Tim Berners Lee had a problem. He was at CERN, the world's largest particle physics factory, at the time. The institute's stated goal was to study the simplest particles with the most sophisticated scientific instruments. The institute completed the LEP Tunnel in 1988, a 27 kilometer ring. This was Europe's largest civil engineering project (to study smaller particles — electrons).
The problem Tim Berners Lee found was information loss, not particle physics. CERN employed a thousand people in 1989. Due to team size and complexity, people often struggled to recall past project information. While these obstacles could be overcome, high turnover was nearly impossible. Berners Lee addressed the issue in a proposal titled ‘Information Management'.
When a typical stay is two years, data is constantly lost. The introduction of new people takes a lot of time from them and others before they understand what is going on. An emergency situation may require a detective investigation to recover technical details of past projects. Often, the data is recorded but cannot be found. — Information Management: A Proposal
He had an idea. Create an information management system that allowed users to access data in a decentralized manner using a new technology called ‘hypertext'.
To quote Berners Lee, his proposal was “vague but exciting...”. The paper eventually evolved into the internet we know today. Here are three popular W3C standards used by billions of people today:
(credit: CERN)
HTML (Hypertext Markup)
A web formatting language.
URI (Unique Resource Identifier)
Each web resource has its own “address”. Known as ‘a URL'.
HTTP (Hypertext Transfer Protocol)
Retrieves linked resources from across the web.
These technologies underpin all computer work. They were the seeds of our quest to reorganize information, a task as fruitful as particle physics.
Tim Berners-Lee would probably think the three decades from 1989 to 2018 were eventful. He'd be amazed by the billions, the inspiring, the novel. Unlocking innovation at CERN through ‘Information Management'.
The fictional character would probably need a drink, walk, and a few deep breaths to fully grasp the internet's impact. He'd be surprised to see a few big names in the mix.
Then he'd say, "Something's wrong here."
We should review the web's history before going there. Was it a success after Berners Lee made it public? Web1 and Web2: What is it about what we are doing now that so many believe we need a new one, web3?

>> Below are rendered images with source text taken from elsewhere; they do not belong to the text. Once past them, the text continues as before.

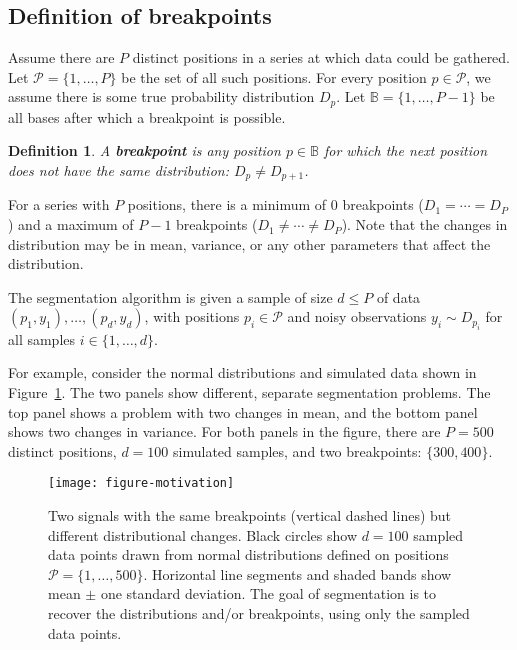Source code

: \documentclass{jsfds} %
\newtheorem{definition}{Definition}
\begin{document}
\subsection{Definition of breakpoints}

Assume there are $P$ distinct positions in a series at
which data could be gathered. Let $\mathcal P= \{1,\dots,P\}$ be the
set of all such positions. For every position $p\in\mathcal P$, we
assume there is some true probability distribution $D_p$. Let $\mathbb
B=\{1,\dots,P-1\}$ be all bases after which a breakpoint is possible.

\begin{definition}
  A \textbf{breakpoint} is any position $p\in\mathbb B$ for which the
  next position does not have the same distribution: $D_p \neq
  D_{p+1}$. 
\end{definition}

For a series with $P$ positions, there is a minimum of 0 breakpoints
($D_1=\cdots=D_P$) and a maximum of $P-1$ breakpoints ($D_1 \neq
\cdots \neq D_P$). Note that the changes in distribution may be in
mean, variance, or any other parameters that affect the distribution.

The segmentation algorithm is given a sample of size $d \leq P$ of
data $(p_1, y_1), \dots, (p_d, y_d)$, with positions $p_i\in\mathcal
P$ and noisy observations $y_i\sim D_{p_i}$ for all samples $i\in\{1,
\dots, d\}$.

\newpage

For example, consider the normal distributions and simulated data
shown in Figure~\ref{fig:motivation}. The two panels show different,
separate segmentation problems. The top panel shows a problem with two
changes in mean, and the bottom panel shows two changes in
variance. For both panels in the figure, there are $P=500$ distinct
positions, $d=100$ simulated samples, and two breakpoints:
$\{300, 400\}$.

\begin{figure}[h!]
  \centering
  \texttt{[image: figure-motivation]}
  \vskip -0.5cm
  \caption{Two signals with the same breakpoints (vertical dashed
    lines) but different distributional changes. Black circles show
    $d=100$ sampled data points drawn from normal distributions
    defined on positions $\mathcal P=\{1, \dots, 500\}$. Horizontal line
    segments and shaded bands show mean $\pm$ one standard
    deviation. The goal of segmentation is to recover the
    distributions and/or breakpoints, using only the sampled data
    points.}
  \label{fig:motivation}
\end{figure}
\end{document}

Per Outlier Ventures' Jamie Burke:
Web 1.0 was read-only.
Web 2.0 was the writable
Web 3.0 is a direct-write web.
Let's explore.
Web1: The Read-Only Web
Web1 was the digital age. We put our books, research, and lives ‘online'. The web made information retrieval easier than any filing cabinet ever. Massive amounts of data were stored online. Encyclopedias, medical records, and entire libraries were put away into floppy disks and hard drives.
In 2015, the web had around 305,500,000,000 pages of content (280 million copies of Atlas Shrugged).
Initially, one didn't expect to contribute much to this database. Web1 was an online version of the real world, but not yet a new way of using the invention.
One gets the impression that the web has been underutilized by historians if all we can say about it is that it has become a giant global fax machine. — Daniel Cohen, The Web's Second Decade (2004)
That doesn't mean developers weren't building. The web was being advanced by great minds. Web2 was born as technology advanced.
Web2: Read-Write Web
Remember when you clicked something on a website and the whole page refreshed? Is it too early to call the mid-2000s ‘the good old days'?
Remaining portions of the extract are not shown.